#### [DATASET EXTRACT]

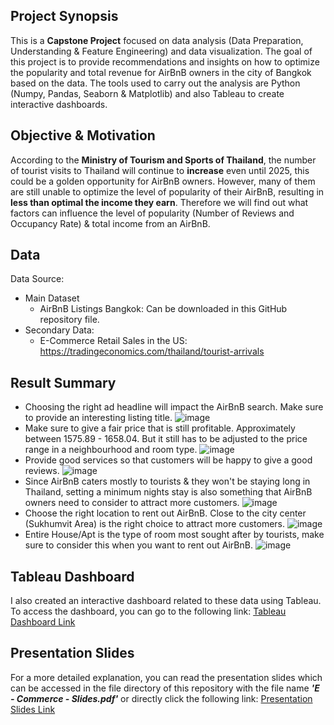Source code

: ## Project Synopsis
This is a **Capstone Project** focused on data analysis (Data Preparation, Understanding & Feature Engineering) and data visualization. The goal of this project is to provide recommendations and insights on how to optimize the popularity and total revenue for AirBnB owners in the city of Bangkok based on the data. The tools used to carry out the analysis are Python (Numpy, Pandas, Seaborn & Matplotlib) and also Tableau to create interactive dashboards.

## Objective & Motivation
According to the **Ministry of Tourism and Sports of Thailand**, the number of tourist visits to Thailand will continue to **increase** even until 2025, this could be a golden opportunity for AirBnB owners. However, many of them are still unable to optimize the level of popularity of their AirBnB, resulting in **less than optimal the income they earn**. Therefore we will find out what factors can influence the level of popularity (Number of Reviews and Occupancy Rate) & total income from an AirBnB.

## Data
Data Source:
- Main Dataset
  - AirBnB Listings Bangkok: Can be downloaded in this GitHub repository file.
- Secondary Data:
  - E-Commerce Retail Sales in the US: https://tradingeconomics.com/thailand/tourist-arrivals

## Result Summary
- Choosing the right ad headline will impact the AirBnB search. Make sure to provide an interesting listing title. ![image](https://github.com/AbyatarFL/Capstone-AirBnB-Bangkok-Analysis/assets/109770559/8bb5256d-c9d7-4726-b877-be637f1c7a22)
- Make sure to give a fair price that is still profitable. Approximately between 1575.89 - 1658.04. But it still has to be adjusted to the price range in a neighbourhood and room type. ![image](https://github.com/AbyatarFL/Capstone-AirBnB-Bangkok-Analysis/assets/109770559/a10d9942-a90e-4646-8ba1-87f38084c15b)
- Provide good services so that customers will be happy to give a good reviews. ![image](https://github.com/AbyatarFL/Capstone-AirBnB-Bangkok-Analysis/assets/109770559/60c13ef2-3d21-4cfb-af2f-cd99297cddb3)
- Since AirBnB caters mostly to tourists & they won't be staying long in Thailand, setting a minimum nights stay is also something that AirBnB owners need to consider to attract more customers. ![image](https://github.com/AbyatarFL/Capstone-AirBnB-Bangkok-Analysis/assets/109770559/4cbd3807-fab2-442b-ae27-8f12d0301796)
- Choose the right location to rent out AirBnB. Close to the city center (Sukhumvit Area) is the right choice to attract more customers. ![image](https://github.com/AbyatarFL/Capstone-AirBnB-Bangkok-Analysis/assets/109770559/e09787cf-3c3b-48e4-824a-cc3782ecc8e0)
- Entire House/Apt is the type of room most sought after by tourists, make sure to consider this when you want to rent out AirBnB. ![image](https://github.com/AbyatarFL/Capstone-AirBnB-Bangkok-Analysis/assets/109770559/ac87905c-f09e-4e27-8716-b52619ff8f5b)

## Tableau Dashboard
I also created an interactive dashboard related to these data using Tableau. To access the dashboard, you can go to the following link:
[Tableau Dashboard Link](https://public.tableau.com/views/CapstoneModule2_AirBnB_Abyatar/AirBnBBangkokDashboard?:language=en-US&publish=yes&:display_count=n&:origin=viz_share_link)

## Presentation Slides
For a more detailed explanation, you can read the presentation slides which can be accessed in the file directory of this repository with the file name ***'E - Commerce - Slides.pdf'*** or directly click the following link:
[Presentation Slides Link](https://github.com/AbyatarFL/Analyzing-E-Commerce-Data-in-the-US/blob/main/E%20-%20Commerce%20-%20Slides.pdf)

#### [GOAL OF THE EXERCISE]
Search the entries for the word "room" and copy every line that has it.

#### [RESPONSE TO THIS EXERCISE]
- Make sure to give a fair price that is still profitable. Approximately between 1575.89 - 1658.04. But it still has to be adjusted to the price range in a neighbourhood and room type. ![image](https://github.com/AbyatarFL/Capstone-AirBnB-Bangkok-Analysis/assets/109770559/a10d9942-a90e-4646-8ba1-87f38084c15b)
- Entire House/Apt is the type of room most sought after by tourists, make sure to consider this when you want to rent out AirBnB. ![image](https://github.com/AbyatarFL/Capstone-AirBnB-Bangkok-Analysis/assets/109770559/ac87905c-f09e-4e27-8716-b52619ff8f5b)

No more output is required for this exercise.